*TASK DESCRIPTION*
With the images left out, print all of the records below exactly.

---- INPUT DATA

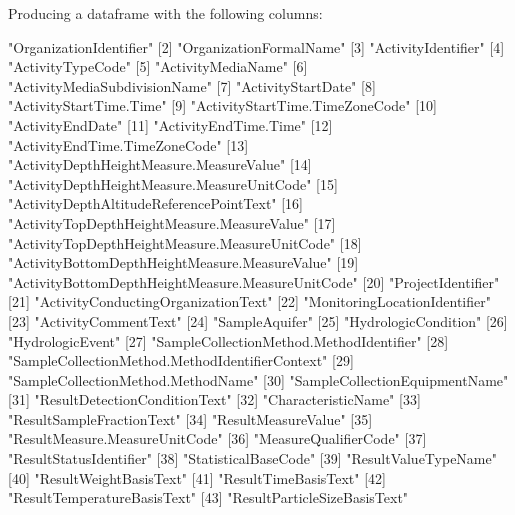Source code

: \documentclass[a4paper,11pt]{article}
\begin{document}
Producing a dataframe with the following columns:
\begin{Schunk}
\begin{Soutput}
 [1] "OrganizationIdentifier"                           
 [2] "OrganizationFormalName"                           
 [3] "ActivityIdentifier"                               
 [4] "ActivityTypeCode"                                 
 [5] "ActivityMediaName"                                
 [6] "ActivityMediaSubdivisionName"                     
 [7] "ActivityStartDate"                                
 [8] "ActivityStartTime.Time"                           
 [9] "ActivityStartTime.TimeZoneCode"                   
[10] "ActivityEndDate"                                  
[11] "ActivityEndTime.Time"                             
[12] "ActivityEndTime.TimeZoneCode"                     
[13] "ActivityDepthHeightMeasure.MeasureValue"          
[14] "ActivityDepthHeightMeasure.MeasureUnitCode"       
[15] "ActivityDepthAltitudeReferencePointText"          
[16] "ActivityTopDepthHeightMeasure.MeasureValue"       
[17] "ActivityTopDepthHeightMeasure.MeasureUnitCode"    
[18] "ActivityBottomDepthHeightMeasure.MeasureValue"    
[19] "ActivityBottomDepthHeightMeasure.MeasureUnitCode" 
[20] "ProjectIdentifier"                                
[21] "ActivityConductingOrganizationText"               
[22] "MonitoringLocationIdentifier"                     
[23] "ActivityCommentText"                              
[24] "SampleAquifer"                                    
[25] "HydrologicCondition"                              
[26] "HydrologicEvent"                                  
[27] "SampleCollectionMethod.MethodIdentifier"          
[28] "SampleCollectionMethod.MethodIdentifierContext"   
[29] "SampleCollectionMethod.MethodName"                
[30] "SampleCollectionEquipmentName"                    
[31] "ResultDetectionConditionText"                     
[32] "CharacteristicName"                               
[33] "ResultSampleFractionText"                         
[34] "ResultMeasureValue"                               
[35] "ResultMeasure.MeasureUnitCode"                    
[36] "MeasureQualifierCode"                             
[37] "ResultStatusIdentifier"                           
[38] "StatisticalBaseCode"                              
[39] "ResultValueTypeName"                              
[40] "ResultWeightBasisText"                            
[41] "ResultTimeBasisText"                              
[42] "ResultTemperatureBasisText"                       
[43] "ResultParticleSizeBasisText"                      

\end{Soutput}
\end{Schunk}
\end{document}
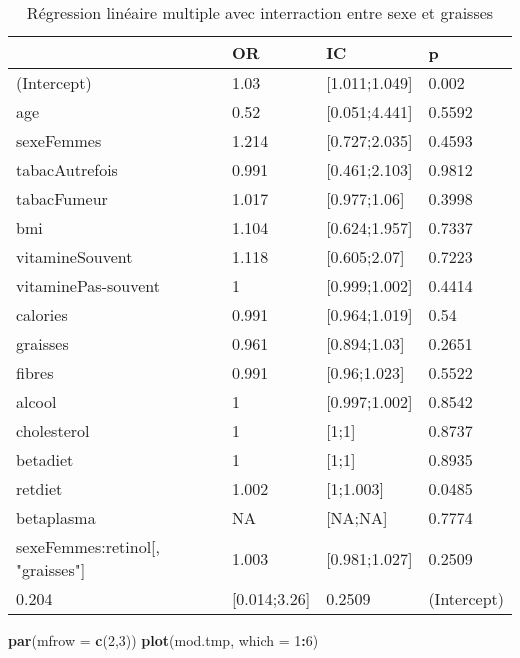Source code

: \documentclass[]{article}
\newenvironment{Shaded}{\begin{snugshade}}{\end{snugshade}}
\newcommand{\KeywordTok}[1]{\textcolor[rgb]{0.13,0.29,0.53}{\textbf{#1}}}
\newcommand{\DataTypeTok}[1]{\textcolor[rgb]{0.13,0.29,0.53}{#1}}
\newcommand{\DecValTok}[1]{\textcolor[rgb]{0.00,0.00,0.81}{#1}}
\newcommand{\OperatorTok}[1]{\textcolor[rgb]{0.81,0.36,0.00}{\textbf{#1}}}
\newcommand{\NormalTok}[1]{#1}
\begin{document}
\begin{table}

\caption{\label{tab:unnamed-chunk-84}Régression linéaire multiple avec interraction entre sexe et graisses}
\centering
\begin{tabular}[t]{l|l|l|l}
\hline
  & OR & IC & p\\
\hline
\rowcolor[HTML]{BBD2E1}  (Intercept) & 1.03 & [1.011;1.049] & 0.002\\
\hline
age & 0.52 & [0.051;4.441] & 0.5592\\
\hline
\rowcolor[HTML]{BBD2E1}  sexeFemmes & 1.214 & [0.727;2.035] & 0.4593\\
\hline
tabacAutrefois & 0.991 & [0.461;2.103] & 0.9812\\
\hline
\rowcolor[HTML]{BBD2E1}  tabacFumeur & 1.017 & [0.977;1.06] & 0.3998\\
\hline
bmi & 1.104 & [0.624;1.957] & 0.7337\\
\hline
\rowcolor[HTML]{BBD2E1}  vitamineSouvent & 1.118 & [0.605;2.07] & 0.7223\\
\hline
vitaminePas-souvent & 1 & [0.999;1.002] & 0.4414\\
\hline
\rowcolor[HTML]{BBD2E1}  calories & 0.991 & [0.964;1.019] & 0.54\\
\hline
graisses & 0.961 & [0.894;1.03] & 0.2651\\
\hline
\rowcolor[HTML]{BBD2E1}  fibres & 0.991 & [0.96;1.023] & 0.5522\\
\hline
alcool & 1 & [0.997;1.002] & 0.8542\\
\hline
\rowcolor[HTML]{BBD2E1}  cholesterol & 1 & [1;1] & 0.8737\\
\hline
betadiet & 1 & [1;1] & 0.8935\\
\hline
\rowcolor[HTML]{BBD2E1}  retdiet & 1.002 & [1;1.003] & 0.0485\\
\hline
betaplasma & NA & [NA;NA] & 0.7774\\
\hline
\rowcolor[HTML]{BBD2E1}  sexeFemmes:retinol[, "graisses"] & 1.003 & [0.981;1.027] & 0.2509\\
\hline
0.204 & [0.014;3.26] & 0.2509 & (Intercept)\\
\hline
\end{tabular}
\end{table}

\begin{Shaded}
\begin{Highlighting}[]
\KeywordTok{par}\NormalTok{(}\DataTypeTok{mfrow =} \KeywordTok{c}\NormalTok{(}\DecValTok{2}\NormalTok{,}\DecValTok{3}\NormalTok{))}
\KeywordTok{plot}\NormalTok{(mod.tmp, }\DataTypeTok{which =} \DecValTok{1}\OperatorTok{:}\DecValTok{6}\NormalTok{)}
\end{Highlighting}
\end{Shaded}
\end{document}
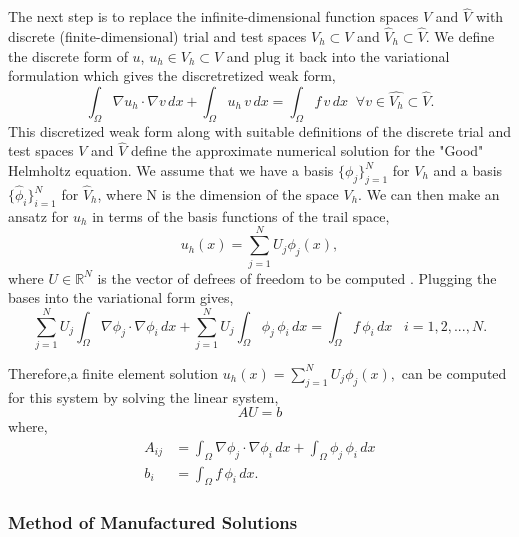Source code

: \documentclass[]{article}
\begin{document}
The next step is to replace the infinite-dimensional function spaces $V$ and $\hat{V}$ with discrete (finite-dimensional) trial and test spaces $V_h \subset V$ and $\hat{V}_h \subset \hat{V}$.  We define the discrete form of $u$, $u_h \in V_h \subset V$ and plug it back into the variational formulation which gives the discretretized weak form,
\begin{equation}
\int_{\Omega} \nabla u_h \cdot \nabla v \, dx + \int_{\Omega} u_h \, v \, dx = \int_{\Omega} f \, v \, dx \;\; \forall v \in \hat{V_h} \subset \hat{V}.
\end{equation}
This discretized weak form along with suitable definitions of the discrete trial and test spaces $V$ and $\hat{V}$ define the approximate numerical solution for the "Good" Helmholtz equation.  We assume that we have a basis $\lbrace \phi_j \rbrace^N_{j=1}$ for $V_h$ and a basis $\lbrace \hat{\phi}_i\rbrace^N_{i=1}$ for $\hat{V}_h$, where N is the dimension of the space $V_h$.  We can then make an ansatz for $u_h$ in terms of the basis functions of the trail space,
\begin{equation}
u_h (x) = \sum^N_{j=1} U_j \phi_j(x),
\end{equation}
where $U \in \mathbb{R}^N$ is the vector of defrees of freedom to be computed \cite{AutomatedFEM2011}.  Plugging the bases into the variational form gives,
\begin{equation}
\sum^N_{j=1} U_j \int_{\Omega} \nabla \phi_j \cdot \nabla \phi_i \, dx + \sum^N_{j=1} U_j \int_{\Omega} \phi_j \, \phi_i \, dx = \int_{\Omega} f \, \phi_i \, dx \;\;\; i = 1,2,...,N.
\end{equation}

Therefore,a finite element solution $u_h (x) = \sum^N_{j=1} U_j \phi_j(x),$ can be computed for this system by solving the linear system,
\begin{equation}
A U = b
\end{equation}
where,
\begin{align}
A_{ij} &= \int_{\Omega} \nabla \phi_j \cdot \nabla \phi_i \, dx + \int_{\Omega} \phi_j \, \phi_i \, dx \\
b_i &= \int_{\Omega} f \, \phi_i \, dx.
\end{align}

\subsubsection{Method of Manufactured Solutions}
\end{document}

--------

*WRITTEN ANSWER*
Source code

: \documentclass[a4paper,11pt]{article}
\begin{document}
Producing a dataframe with the following columns:
\begin{Schunk}
\begin{Soutput}
 [1] "OrganizationIdentifier"                           
 [2] "OrganizationFormalName"                           
 [3] "ActivityIdentifier"                               
 [4] "ActivityTypeCode"                                 
 [5] "ActivityMediaName"                                
 [6] "ActivityMediaSubdivisionName"                     
 [7] "ActivityStartDate"                                
 [8] "ActivityStartTime.Time"                           
 [9] "ActivityStartTime.TimeZoneCode"                   
[10] "ActivityEndDate"                                  
[11] "ActivityEndTime.Time"                             
[12] "ActivityEndTime.TimeZoneCode"                     
[13] "ActivityDepthHeightMeasure.MeasureValue"          
[14] "ActivityDepthHeightMeasure.MeasureUnitCode"       
[15] "ActivityDepthAltitudeReferencePointText"          
[16] "ActivityTopDepthHeightMeasure.MeasureValue"       
[17] "ActivityTopDepthHeightMeasure.MeasureUnitCode"    
[18] "ActivityBottomDepthHeightMeasure.MeasureValue"    
[19] "ActivityBottomDepthHeightMeasure.MeasureUnitCode" 
[20] "ProjectIdentifier"                                
[21] "ActivityConductingOrganizationText"               
[22] "MonitoringLocationIdentifier"                     
[23] "ActivityCommentText"                              
[24] "SampleAquifer"                                    
[25] "HydrologicCondition"                              
[26] "HydrologicEvent"                                  
[27] "SampleCollectionMethod.MethodIdentifier"          
[28] "SampleCollectionMethod.MethodIdentifierContext"   
[29] "SampleCollectionMethod.MethodName"                
[30] "SampleCollectionEquipmentName"                    
[31] "ResultDetectionConditionText"                     
[32] "CharacteristicName"                               
[33] "ResultSampleFractionText"                         
[34] "ResultMeasureValue"                               
[35] "ResultMeasure.MeasureUnitCode"                    
[36] "MeasureQualifierCode"                             
[37] "ResultStatusIdentifier"                           
[38] "StatisticalBaseCode"                              
[39] "ResultValueTypeName"                              
[40] "ResultWeightBasisText"                            
[41] "ResultTimeBasisText"                              
[42] "ResultTemperatureBasisText"                       
[43] "ResultParticleSizeBasisText"                      

\end{Soutput}
\end{Schunk}
\end{document}
Source code

: \documentclass[]{article}
\newenvironment{Shaded}{\begin{snugshade}}{\end{snugshade}}
\newcommand{\KeywordTok}[1]{\textcolor[rgb]{0.13,0.29,0.53}{\textbf{#1}}}
\newcommand{\DataTypeTok}[1]{\textcolor[rgb]{0.13,0.29,0.53}{#1}}
\newcommand{\DecValTok}[1]{\textcolor[rgb]{0.00,0.00,0.81}{#1}}
\newcommand{\OperatorTok}[1]{\textcolor[rgb]{0.81,0.36,0.00}{\textbf{#1}}}
\newcommand{\NormalTok}[1]{#1}
\begin{document}
\begin{table}

\caption{\label{tab:unnamed-chunk-84}Régression linéaire multiple avec interraction entre sexe et graisses}
\centering
\begin{tabular}[t]{l|l|l|l}
\hline
  & OR & IC & p\\
\hline
\rowcolor[HTML]{BBD2E1}  (Intercept) & 1.03 & [1.011;1.049] & 0.002\\
\hline
age & 0.52 & [0.051;4.441] & 0.5592\\
\hline
\rowcolor[HTML]{BBD2E1}  sexeFemmes & 1.214 & [0.727;2.035] & 0.4593\\
\hline
tabacAutrefois & 0.991 & [0.461;2.103] & 0.9812\\
\hline
\rowcolor[HTML]{BBD2E1}  tabacFumeur & 1.017 & [0.977;1.06] & 0.3998\\
\hline
bmi & 1.104 & [0.624;1.957] & 0.7337\\
\hline
\rowcolor[HTML]{BBD2E1}  vitamineSouvent & 1.118 & [0.605;2.07] & 0.7223\\
\hline
vitaminePas-souvent & 1 & [0.999;1.002] & 0.4414\\
\hline
\rowcolor[HTML]{BBD2E1}  calories & 0.991 & [0.964;1.019] & 0.54\\
\hline
graisses & 0.961 & [0.894;1.03] & 0.2651\\
\hline
\rowcolor[HTML]{BBD2E1}  fibres & 0.991 & [0.96;1.023] & 0.5522\\
\hline
alcool & 1 & [0.997;1.002] & 0.8542\\
\hline
\rowcolor[HTML]{BBD2E1}  cholesterol & 1 & [1;1] & 0.8737\\
\hline
betadiet & 1 & [1;1] & 0.8935\\
\hline
\rowcolor[HTML]{BBD2E1}  retdiet & 1.002 & [1;1.003] & 0.0485\\
\hline
betaplasma & NA & [NA;NA] & 0.7774\\
\hline
\rowcolor[HTML]{BBD2E1}  sexeFemmes:retinol[, "graisses"] & 1.003 & [0.981;1.027] & 0.2509\\
\hline
0.204 & [0.014;3.26] & 0.2509 & (Intercept)\\
\hline
\end{tabular}
\end{table}

\begin{Shaded}
\begin{Highlighting}[]
\KeywordTok{par}\NormalTok{(}\DataTypeTok{mfrow =} \KeywordTok{c}\NormalTok{(}\DecValTok{2}\NormalTok{,}\DecValTok{3}\NormalTok{))}
\KeywordTok{plot}\NormalTok{(mod.tmp, }\DataTypeTok{which =} \DecValTok{1}\OperatorTok{:}\DecValTok{6}\NormalTok{)}
\end{Highlighting}
\end{Shaded}
\end{document}
Source code

: \documentclass[]{article}
\begin{document}
The next step is to replace the infinite-dimensional function spaces $V$ and $\hat{V}$ with discrete (finite-dimensional) trial and test spaces $V_h \subset V$ and $\hat{V}_h \subset \hat{V}$.  We define the discrete form of $u$, $u_h \in V_h \subset V$ and plug it back into the variational formulation which gives the discretretized weak form,
\begin{equation}
\int_{\Omega} \nabla u_h \cdot \nabla v \, dx + \int_{\Omega} u_h \, v \, dx = \int_{\Omega} f \, v \, dx \;\; \forall v \in \hat{V_h} \subset \hat{V}.
\end{equation}
This discretized weak form along with suitable definitions of the discrete trial and test spaces $V$ and $\hat{V}$ define the approximate numerical solution for the "Good" Helmholtz equation.  We assume that we have a basis $\lbrace \phi_j \rbrace^N_{j=1}$ for $V_h$ and a basis $\lbrace \hat{\phi}_i\rbrace^N_{i=1}$ for $\hat{V}_h$, where N is the dimension of the space $V_h$.  We can then make an ansatz for $u_h$ in terms of the basis functions of the trail space,
\begin{equation}
u_h (x) = \sum^N_{j=1} U_j \phi_j(x),
\end{equation}
where $U \in \mathbb{R}^N$ is the vector of defrees of freedom to be computed \cite{AutomatedFEM2011}.  Plugging the bases into the variational form gives,
\begin{equation}
\sum^N_{j=1} U_j \int_{\Omega} \nabla \phi_j \cdot \nabla \phi_i \, dx + \sum^N_{j=1} U_j \int_{\Omega} \phi_j \, \phi_i \, dx = \int_{\Omega} f \, \phi_i \, dx \;\;\; i = 1,2,...,N.
\end{equation}

Therefore,a finite element solution $u_h (x) = \sum^N_{j=1} U_j \phi_j(x),$ can be computed for this system by solving the linear system,
\begin{equation}
A U = b
\end{equation}
where,
\begin{align}
A_{ij} &= \int_{\Omega} \nabla \phi_j \cdot \nabla \phi_i \, dx + \int_{\Omega} \phi_j \, \phi_i \, dx \\
b_i &= \int_{\Omega} f \, \phi_i \, dx.
\end{align}

\subsubsection{Method of Manufactured Solutions}
\end{document}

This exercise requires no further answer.